A New Vision for “A Midsummer Night’s Dream”

Editor’s note: This article was initially published in The Daily Gazette, Swarthmore’s online, daily newspaper founded in Fall 1996. As of Fall 2018, the DG has merged with The Phoenix. See the about page to read more about the DG.

Anne Coleman ’09, the director of A Midsummer Night’s Dream, “loathes the play when it is done poorly.” Expanding on this, she explains that many productions of the play are “fluffy, insubstantial, and a waste of a beautiful text.”
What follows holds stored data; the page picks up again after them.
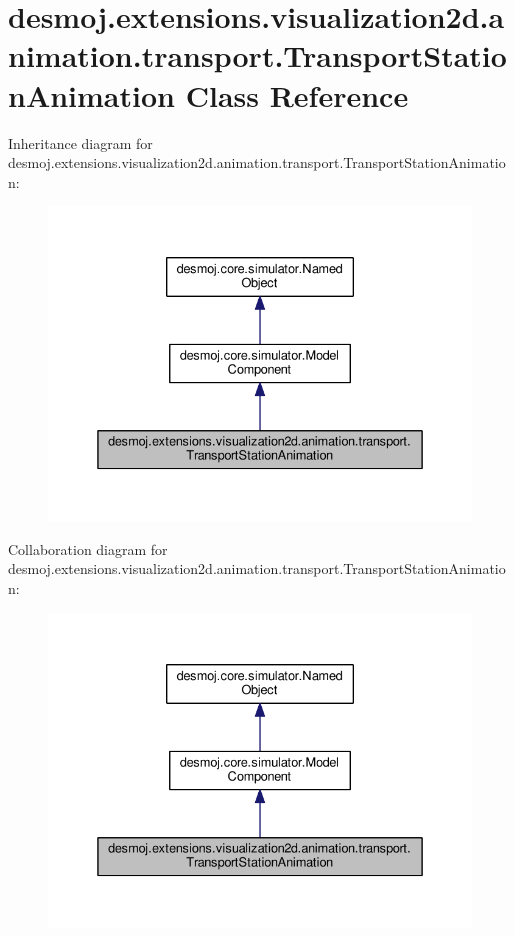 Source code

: \section{desmoj.\-extensions.\-visualization2d.\-animation.\-transport.\-Transport\-Station\-Animation Class Reference}
\label{classdesmoj_1_1extensions_1_1visualization2d_1_1animation_1_1transport_1_1_transport_station_animation}


Inheritance diagram for desmoj.\-extensions.\-visualization2d.\-animation.\-transport.\-Transport\-Station\-Animation\-:
\nopagebreak
\begin{figure}[H]
\begin{center}
\leavevmode
\includegraphics[width=334pt]{classdesmoj_1_1extensions_1_1visualization2d_1_1animation_1_1transport_1_1_transport_station_animation__inherit__graph}
\end{center}
\end{figure}


Collaboration diagram for desmoj.\-extensions.\-visualization2d.\-animation.\-transport.\-Transport\-Station\-Animation\-:
\nopagebreak
\begin{figure}[H]
\begin{center}
\leavevmode
\includegraphics[width=334pt]{classdesmoj_1_1extensions_1_1visualization2d_1_1animation_1_1transport_1_1_transport_station_animation__coll__graph}
\end{center}
\end{figure}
From all appearances, her production of what many consider Shakespeare’s greatest comedy, will not be one such production. She has an incredible cast, many of whom have been noted for their brilliant performances in prior Swarthmore productions. She has the kind of experienced and highly competent crew that is necessary to put on a show of such a scale on the LPAC Main Stage. She has the backing of Drama Board, the clearinghouse for theatre directed, performed, and crewed entirely by students.

And she has a directorial vision. This has become nearly a requirement for productions Shakespeare, which is constantly being transferred to new settings that can often seem unrelated to the text, but Coleman has a reason for her setting of the play in Morocco.

“Midsummer is a very risky play, but modern audiences don’t get to see” it that way when it is played merely as light comedy, Coleman argues. “In the first scene, a father threatens to kill his daughter if she doesn’t marry who he wants her to.” There is an “extant patriarchy” and a “fear of the supernatural” in the text of the play that existed for Shakespeare’s audience but which are foreign to a modern Swarthmore crowd.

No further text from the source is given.